By 苏剑林 | April 18, 2018
In today's world, where end-to-end schemes like deep learning have gradually swept through NLP, are you still willing to think about the fundamental principles behind natural language? We often use the term "text mining"—do you truly feel the sense of "mining"?
A while ago, I read an article on unsupervised syntactic analysis. Subsequently, from its references, I discovered the paper "Redundancy Reduction as a Strategy for Unsupervised Learning". This paper describes how to recover English words from English text with spaces removed. When applied to Chinese, isn't this exactly the construction of a lexicon? So, I read it with great interest and found the paper's reasoning clear, the theory complete, and the results beautiful; it was a delight to read.
Although the value of this paper may not seem very high today, and its results might have already been studied by many, it is important to note: this is a paper from 1993! In an era before PCs became popular, such forward-looking research was conducted.
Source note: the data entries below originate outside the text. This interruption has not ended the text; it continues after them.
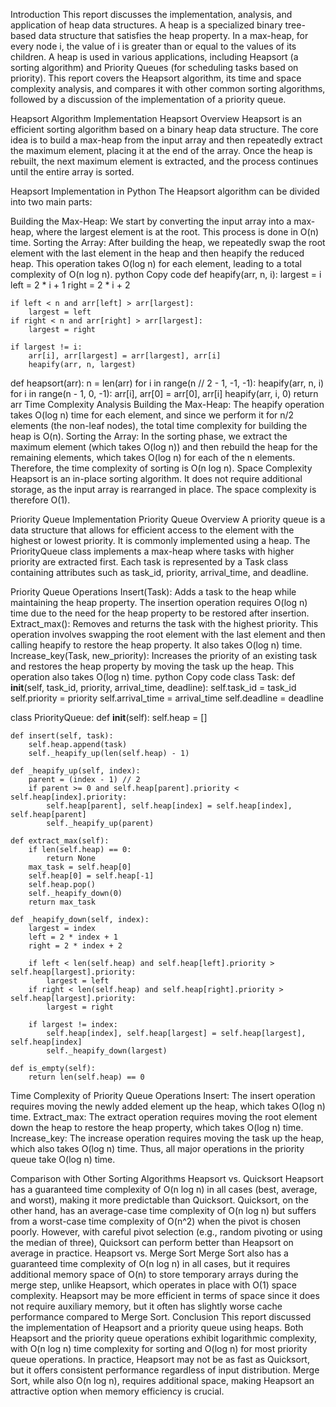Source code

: Introduction
This report discusses the implementation, analysis, and application of heap data structures. A heap is a specialized binary tree-based data structure that satisfies the heap property. In a max-heap, for every node i, the value of i is greater than or equal to the values of its children. A heap is used in various applications, including Heapsort (a sorting algorithm) and Priority Queues (for scheduling tasks based on priority). This report covers the Heapsort algorithm, its time and space complexity analysis, and compares it with other common sorting algorithms, followed by a discussion of the implementation of a priority queue.

Heapsort Algorithm Implementation
Heapsort Overview
Heapsort is an efficient sorting algorithm based on a binary heap data structure. The core idea is to build a max-heap from the input array and then repeatedly extract the maximum element, placing it at the end of the array. Once the heap is rebuilt, the next maximum element is extracted, and the process continues until the entire array is sorted.

Heapsort Implementation in Python
The Heapsort algorithm can be divided into two main parts:

Building the Max-Heap: We start by converting the input array into a max-heap, where the largest element is at the root. This process is done in O(n) time.
Sorting the Array: After building the heap, we repeatedly swap the root element with the last element in the heap and then heapify the reduced heap. This operation takes O(log n) for each element, leading to a total complexity of O(n log n).
python
Copy code
def heapify(arr, n, i):
    largest = i
    left = 2 * i + 1
    right = 2 * i + 2

    if left < n and arr[left] > arr[largest]:
        largest = left
    if right < n and arr[right] > arr[largest]:
        largest = right

    if largest != i:
        arr[i], arr[largest] = arr[largest], arr[i]
        heapify(arr, n, largest)

def heapsort(arr):
    n = len(arr)
    for i in range(n // 2 - 1, -1, -1):
        heapify(arr, n, i)
    for i in range(n - 1, 0, -1):
        arr[i], arr[0] = arr[0], arr[i]
        heapify(arr, i, 0)
    return arr
Time Complexity Analysis
Building the Max-Heap: The heapify operation takes O(log n) time for each element, and since we perform it for n/2 elements (the non-leaf nodes), the total time complexity for building the heap is O(n).
Sorting the Array: In the sorting phase, we extract the maximum element (which takes O(log n)) and then rebuild the heap for the remaining elements, which takes O(log n) for each of the n elements. Therefore, the time complexity of sorting is O(n log n).
Space Complexity
Heapsort is an in-place sorting algorithm. It does not require additional storage, as the input array is rearranged in place. The space complexity is therefore O(1).

Priority Queue Implementation
Priority Queue Overview
A priority queue is a data structure that allows for efficient access to the element with the highest or lowest priority. It is commonly implemented using a heap. The PriorityQueue class implements a max-heap where tasks with higher priority are extracted first. Each task is represented by a Task class containing attributes such as task_id, priority, arrival_time, and deadline.

Priority Queue Operations
Insert(Task): Adds a task to the heap while maintaining the heap property. The insertion operation requires O(log n) time due to the need for the heap property to be restored after insertion.
Extract_max(): Removes and returns the task with the highest priority. This operation involves swapping the root element with the last element and then calling heapify to restore the heap property. It also takes O(log n) time.
Increase_key(Task, new_priority): Increases the priority of an existing task and restores the heap property by moving the task up the heap. This operation also takes O(log n) time.
python
Copy code
class Task:
    def __init__(self, task_id, priority, arrival_time, deadline):
        self.task_id = task_id
        self.priority = priority
        self.arrival_time = arrival_time
        self.deadline = deadline

class PriorityQueue:
    def __init__(self):
        self.heap = []

    def insert(self, task):
        self.heap.append(task)
        self._heapify_up(len(self.heap) - 1)

    def _heapify_up(self, index):
        parent = (index - 1) // 2
        if parent >= 0 and self.heap[parent].priority < self.heap[index].priority:
            self.heap[parent], self.heap[index] = self.heap[index], self.heap[parent]
            self._heapify_up(parent)

    def extract_max(self):
        if len(self.heap) == 0:
            return None
        max_task = self.heap[0]
        self.heap[0] = self.heap[-1]
        self.heap.pop()
        self._heapify_down(0)
        return max_task

    def _heapify_down(self, index):
        largest = index
        left = 2 * index + 1
        right = 2 * index + 2

        if left < len(self.heap) and self.heap[left].priority > self.heap[largest].priority:
            largest = left
        if right < len(self.heap) and self.heap[right].priority > self.heap[largest].priority:
            largest = right

        if largest != index:
            self.heap[index], self.heap[largest] = self.heap[largest], self.heap[index]
            self._heapify_down(largest)

    def is_empty(self):
        return len(self.heap) == 0
Time Complexity of Priority Queue Operations
Insert: The insert operation requires moving the newly added element up the heap, which takes O(log n) time.
Extract_max: The extract operation requires moving the root element down the heap to restore the heap property, which takes O(log n) time.
Increase_key: The increase operation requires moving the task up the heap, which also takes O(log n) time.
Thus, all major operations in the priority queue take O(log n) time.

Comparison with Other Sorting Algorithms
Heapsort vs. Quicksort
Heapsort has a guaranteed time complexity of O(n log n) in all cases (best, average, and worst), making it more predictable than Quicksort.
Quicksort, on the other hand, has an average-case time complexity of O(n log n) but suffers from a worst-case time complexity of O(n^2) when the pivot is chosen poorly. However, with careful pivot selection (e.g., random pivoting or using the median of three), Quicksort can perform better than Heapsort on average in practice.
Heapsort vs. Merge Sort
Merge Sort also has a guaranteed time complexity of O(n log n) in all cases, but it requires additional memory space of O(n) to store temporary arrays during the merge step, unlike Heapsort, which operates in place with O(1) space complexity.
Heapsort may be more efficient in terms of space since it does not require auxiliary memory, but it often has slightly worse cache performance compared to Merge Sort.
Conclusion
This report discussed the implementation of Heapsort and a priority queue using heaps. Both Heapsort and the priority queue operations exhibit logarithmic complexity, with O(n log n) time complexity for sorting and O(log n) for most priority queue operations. In practice, Heapsort may not be as fast as Quicksort, but it offers consistent performance regardless of input distribution. Merge Sort, while also O(n log n), requires additional space, making Heapsort an attractive option when memory efficiency is crucial.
While deep learning is popular now and NLP tasks are becoming increasingly complex—which is indeed a great step forward—our understanding of the true principles of NLP may not have surpassed our predecessors from decades ago by much.
This paper implements unsupervised lexicon construction through "redundancy reduction." From an information theory perspective, "redundancy reduction" is the minimization of information entropy. The article on unsupervised syntactic analysis also pointed out that "information entropy minimization is the only viable scheme for unsupervised NLP." I further studied some related materials and combined them with my own understanding. I found this comment to be quite thought-provoking. I feel that not only for NLP, but information entropy minimization is likely the root of all unsupervised learning.
Readers may have heard of the Maximum Entropy Principle and the Maximum Entropy Model. What is this Minimum Entropy Principle? Is it not contradictory to Maximum Entropy?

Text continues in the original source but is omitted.